_What you need to do_: Reproduce every entry below exactly, minus the pictures.
==== Supplied information ====
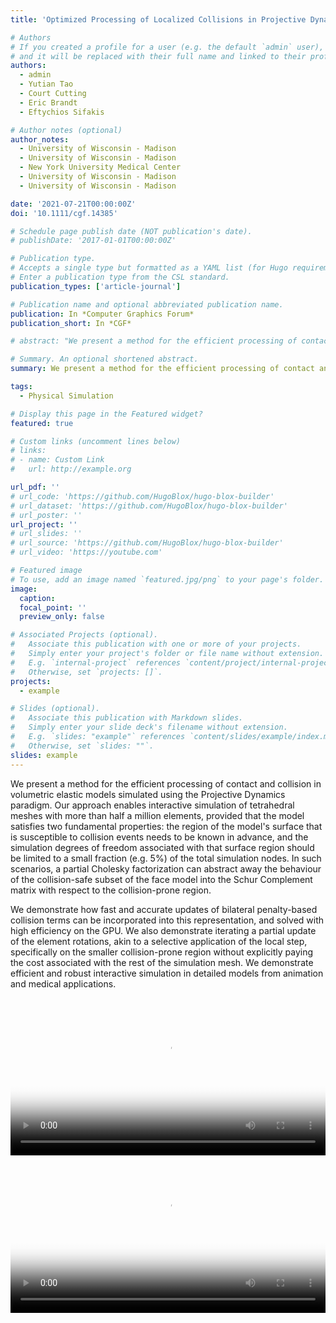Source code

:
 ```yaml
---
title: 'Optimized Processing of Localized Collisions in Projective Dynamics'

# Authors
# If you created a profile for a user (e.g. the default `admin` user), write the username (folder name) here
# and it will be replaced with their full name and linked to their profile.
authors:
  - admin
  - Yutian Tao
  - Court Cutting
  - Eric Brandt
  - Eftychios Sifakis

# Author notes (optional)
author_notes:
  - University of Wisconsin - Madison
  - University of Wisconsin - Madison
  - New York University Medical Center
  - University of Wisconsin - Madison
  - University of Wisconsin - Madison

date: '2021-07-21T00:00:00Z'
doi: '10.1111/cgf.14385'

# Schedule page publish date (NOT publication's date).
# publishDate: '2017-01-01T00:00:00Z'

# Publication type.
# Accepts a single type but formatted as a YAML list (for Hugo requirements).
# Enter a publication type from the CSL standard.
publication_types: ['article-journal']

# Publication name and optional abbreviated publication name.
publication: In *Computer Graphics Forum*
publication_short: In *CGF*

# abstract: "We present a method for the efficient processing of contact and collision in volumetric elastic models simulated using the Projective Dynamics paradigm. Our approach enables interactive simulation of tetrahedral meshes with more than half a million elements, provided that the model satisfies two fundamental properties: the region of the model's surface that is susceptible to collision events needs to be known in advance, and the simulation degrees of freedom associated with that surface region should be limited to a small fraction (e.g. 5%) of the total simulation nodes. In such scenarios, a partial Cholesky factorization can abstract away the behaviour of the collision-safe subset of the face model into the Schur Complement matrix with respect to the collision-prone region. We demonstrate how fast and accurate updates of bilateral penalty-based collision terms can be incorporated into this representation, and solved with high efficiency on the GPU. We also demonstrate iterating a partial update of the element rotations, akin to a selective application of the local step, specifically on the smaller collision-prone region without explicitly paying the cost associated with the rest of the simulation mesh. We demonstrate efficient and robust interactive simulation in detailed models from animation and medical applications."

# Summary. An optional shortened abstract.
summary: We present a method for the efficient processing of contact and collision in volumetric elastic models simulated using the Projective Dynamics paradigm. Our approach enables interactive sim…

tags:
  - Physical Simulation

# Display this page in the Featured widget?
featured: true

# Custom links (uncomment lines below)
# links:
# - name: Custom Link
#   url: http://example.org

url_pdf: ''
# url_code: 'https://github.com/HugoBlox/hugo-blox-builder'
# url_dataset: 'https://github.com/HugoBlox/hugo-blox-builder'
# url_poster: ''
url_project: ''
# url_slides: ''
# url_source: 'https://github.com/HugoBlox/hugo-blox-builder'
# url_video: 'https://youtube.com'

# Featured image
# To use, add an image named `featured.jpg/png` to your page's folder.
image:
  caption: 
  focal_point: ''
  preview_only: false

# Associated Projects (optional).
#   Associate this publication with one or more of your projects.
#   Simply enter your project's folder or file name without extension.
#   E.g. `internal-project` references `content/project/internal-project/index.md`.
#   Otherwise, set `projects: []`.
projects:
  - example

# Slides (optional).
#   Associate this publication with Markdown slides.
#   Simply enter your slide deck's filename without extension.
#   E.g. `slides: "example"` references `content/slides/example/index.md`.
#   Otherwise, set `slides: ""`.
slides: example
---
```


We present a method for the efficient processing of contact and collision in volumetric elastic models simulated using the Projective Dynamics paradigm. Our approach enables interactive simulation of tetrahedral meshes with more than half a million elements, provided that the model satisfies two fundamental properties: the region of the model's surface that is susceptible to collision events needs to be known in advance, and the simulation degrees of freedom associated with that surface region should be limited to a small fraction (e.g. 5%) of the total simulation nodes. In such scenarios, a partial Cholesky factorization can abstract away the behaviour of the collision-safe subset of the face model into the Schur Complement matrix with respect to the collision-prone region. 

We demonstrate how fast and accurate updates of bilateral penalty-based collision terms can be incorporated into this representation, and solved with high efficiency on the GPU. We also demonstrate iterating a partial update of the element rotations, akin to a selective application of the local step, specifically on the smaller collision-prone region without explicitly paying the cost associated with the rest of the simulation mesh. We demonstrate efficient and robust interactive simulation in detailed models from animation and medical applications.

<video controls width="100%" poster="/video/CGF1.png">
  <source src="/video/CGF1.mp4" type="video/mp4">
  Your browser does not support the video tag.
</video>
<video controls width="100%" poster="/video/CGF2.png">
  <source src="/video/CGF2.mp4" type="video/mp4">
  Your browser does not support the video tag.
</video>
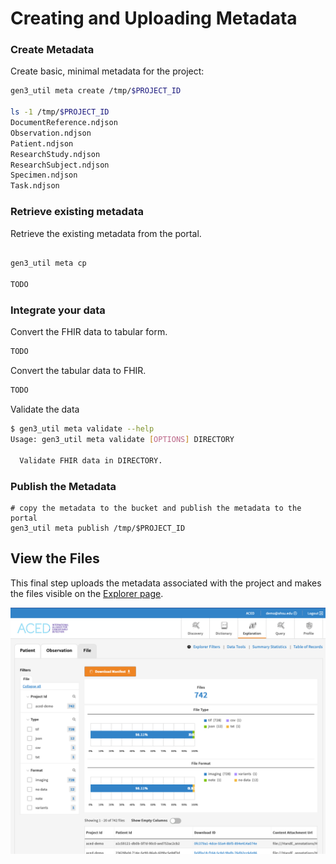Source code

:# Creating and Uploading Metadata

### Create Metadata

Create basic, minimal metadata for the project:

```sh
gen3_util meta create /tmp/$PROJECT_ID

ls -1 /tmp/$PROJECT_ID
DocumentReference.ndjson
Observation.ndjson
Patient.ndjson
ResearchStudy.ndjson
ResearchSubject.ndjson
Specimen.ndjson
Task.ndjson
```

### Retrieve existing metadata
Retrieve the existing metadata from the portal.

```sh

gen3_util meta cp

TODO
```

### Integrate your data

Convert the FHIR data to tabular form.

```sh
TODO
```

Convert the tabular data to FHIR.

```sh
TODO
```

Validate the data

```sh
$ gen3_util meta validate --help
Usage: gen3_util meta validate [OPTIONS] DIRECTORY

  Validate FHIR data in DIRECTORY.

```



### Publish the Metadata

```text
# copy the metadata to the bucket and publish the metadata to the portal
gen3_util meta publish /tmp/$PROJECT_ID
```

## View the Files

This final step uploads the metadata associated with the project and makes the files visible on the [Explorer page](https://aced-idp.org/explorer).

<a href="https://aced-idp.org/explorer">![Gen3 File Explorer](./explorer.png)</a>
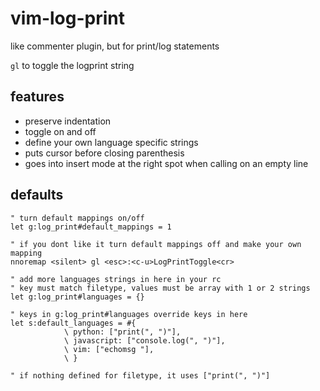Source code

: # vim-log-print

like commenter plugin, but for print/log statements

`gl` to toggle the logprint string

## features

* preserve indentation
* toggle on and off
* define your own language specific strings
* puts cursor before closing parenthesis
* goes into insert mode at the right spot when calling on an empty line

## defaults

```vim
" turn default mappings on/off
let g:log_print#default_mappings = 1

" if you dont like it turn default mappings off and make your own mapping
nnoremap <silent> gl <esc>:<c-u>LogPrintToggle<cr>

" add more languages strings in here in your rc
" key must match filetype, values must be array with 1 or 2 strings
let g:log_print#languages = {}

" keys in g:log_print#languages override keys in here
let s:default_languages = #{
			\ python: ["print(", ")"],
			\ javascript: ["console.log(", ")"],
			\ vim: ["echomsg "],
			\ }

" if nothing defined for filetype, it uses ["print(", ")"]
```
====
_Problem solution_:
Source code

:
 ```yaml
---
title: 'Optimized Processing of Localized Collisions in Projective Dynamics'

# Authors
# If you created a profile for a user (e.g. the default `admin` user), write the username (folder name) here
# and it will be replaced with their full name and linked to their profile.
authors:
  - admin
  - Yutian Tao
  - Court Cutting
  - Eric Brandt
  - Eftychios Sifakis

# Author notes (optional)
author_notes:
  - University of Wisconsin - Madison
  - University of Wisconsin - Madison
  - New York University Medical Center
  - University of Wisconsin - Madison
  - University of Wisconsin - Madison

date: '2021-07-21T00:00:00Z'
doi: '10.1111/cgf.14385'

# Schedule page publish date (NOT publication's date).
# publishDate: '2017-01-01T00:00:00Z'

# Publication type.
# Accepts a single type but formatted as a YAML list (for Hugo requirements).
# Enter a publication type from the CSL standard.
publication_types: ['article-journal']

# Publication name and optional abbreviated publication name.
publication: In *Computer Graphics Forum*
publication_short: In *CGF*

# abstract: "We present a method for the efficient processing of contact and collision in volumetric elastic models simulated using the Projective Dynamics paradigm. Our approach enables interactive simulation of tetrahedral meshes with more than half a million elements, provided that the model satisfies two fundamental properties: the region of the model's surface that is susceptible to collision events needs to be known in advance, and the simulation degrees of freedom associated with that surface region should be limited to a small fraction (e.g. 5%) of the total simulation nodes. In such scenarios, a partial Cholesky factorization can abstract away the behaviour of the collision-safe subset of the face model into the Schur Complement matrix with respect to the collision-prone region. We demonstrate how fast and accurate updates of bilateral penalty-based collision terms can be incorporated into this representation, and solved with high efficiency on the GPU. We also demonstrate iterating a partial update of the element rotations, akin to a selective application of the local step, specifically on the smaller collision-prone region without explicitly paying the cost associated with the rest of the simulation mesh. We demonstrate efficient and robust interactive simulation in detailed models from animation and medical applications."

# Summary. An optional shortened abstract.
summary: We present a method for the efficient processing of contact and collision in volumetric elastic models simulated using the Projective Dynamics paradigm. Our approach enables interactive sim…

tags:
  - Physical Simulation

# Display this page in the Featured widget?
featured: true

# Custom links (uncomment lines below)
# links:
# - name: Custom Link
#   url: http://example.org

url_pdf: ''
# url_code: 'https://github.com/HugoBlox/hugo-blox-builder'
# url_dataset: 'https://github.com/HugoBlox/hugo-blox-builder'
# url_poster: ''
url_project: ''
# url_slides: ''
# url_source: 'https://github.com/HugoBlox/hugo-blox-builder'
# url_video: 'https://youtube.com'

# Featured image
# To use, add an image named `featured.jpg/png` to your page's folder.
image:
  caption: 
  focal_point: ''
  preview_only: false

# Associated Projects (optional).
#   Associate this publication with one or more of your projects.
#   Simply enter your project's folder or file name without extension.
#   E.g. `internal-project` references `content/project/internal-project/index.md`.
#   Otherwise, set `projects: []`.
projects:
  - example

# Slides (optional).
#   Associate this publication with Markdown slides.
#   Simply enter your slide deck's filename without extension.
#   E.g. `slides: "example"` references `content/slides/example/index.md`.
#   Otherwise, set `slides: ""`.
slides: example
---
```


We present a method for the efficient processing of contact and collision in volumetric elastic models simulated using the Projective Dynamics paradigm. Our approach enables interactive simulation of tetrahedral meshes with more than half a million elements, provided that the model satisfies two fundamental properties: the region of the model's surface that is susceptible to collision events needs to be known in advance, and the simulation degrees of freedom associated with that surface region should be limited to a small fraction (e.g. 5%) of the total simulation nodes. In such scenarios, a partial Cholesky factorization can abstract away the behaviour of the collision-safe subset of the face model into the Schur Complement matrix with respect to the collision-prone region. 

We demonstrate how fast and accurate updates of bilateral penalty-based collision terms can be incorporated into this representation, and solved with high efficiency on the GPU. We also demonstrate iterating a partial update of the element rotations, akin to a selective application of the local step, specifically on the smaller collision-prone region without explicitly paying the cost associated with the rest of the simulation mesh. We demonstrate efficient and robust interactive simulation in detailed models from animation and medical applications.

<video controls width="100%" poster="/video/CGF1.png">
  <source src="/video/CGF1.mp4" type="video/mp4">
  Your browser does not support the video tag.
</video>
<video controls width="100%" poster="/video/CGF2.png">
  <source src="/video/CGF2.mp4" type="video/mp4">
  Your browser does not support the video tag.
</video>
Source code

:# Creating and Uploading Metadata

### Create Metadata

Create basic, minimal metadata for the project:

```sh
gen3_util meta create /tmp/$PROJECT_ID

ls -1 /tmp/$PROJECT_ID
DocumentReference.ndjson
Observation.ndjson
Patient.ndjson
ResearchStudy.ndjson
ResearchSubject.ndjson
Specimen.ndjson
Task.ndjson
```

### Retrieve existing metadata
Retrieve the existing metadata from the portal.

```sh

gen3_util meta cp

TODO
```

### Integrate your data

Convert the FHIR data to tabular form.

```sh
TODO
```

Convert the tabular data to FHIR.

```sh
TODO
```

Validate the data

```sh
$ gen3_util meta validate --help
Usage: gen3_util meta validate [OPTIONS] DIRECTORY

  Validate FHIR data in DIRECTORY.

```



### Publish the Metadata

```text
# copy the metadata to the bucket and publish the metadata to the portal
gen3_util meta publish /tmp/$PROJECT_ID
```

## View the Files

This final step uploads the metadata associated with the project and makes the files visible on the [Explorer page](https://aced-idp.org/explorer).

<a href="https://aced-idp.org/explorer">![Gen3 File Explorer](./explorer.png)</a>
Source code

: # vim-log-print

like commenter plugin, but for print/log statements

`gl` to toggle the logprint string

## features

* preserve indentation
* toggle on and off
* define your own language specific strings
* puts cursor before closing parenthesis
* goes into insert mode at the right spot when calling on an empty line

## defaults

```vim
" turn default mappings on/off
let g:log_print#default_mappings = 1

" if you dont like it turn default mappings off and make your own mapping
nnoremap <silent> gl <esc>:<c-u>LogPrintToggle<cr>

" add more languages strings in here in your rc
" key must match filetype, values must be array with 1 or 2 strings
let g:log_print#languages = {}

" keys in g:log_print#languages override keys in here
let s:default_languages = #{
			\ python: ["print(", ")"],
			\ javascript: ["console.log(", ")"],
			\ vim: ["echomsg "],
			\ }

" if nothing defined for filetype, it uses ["print(", ")"]
```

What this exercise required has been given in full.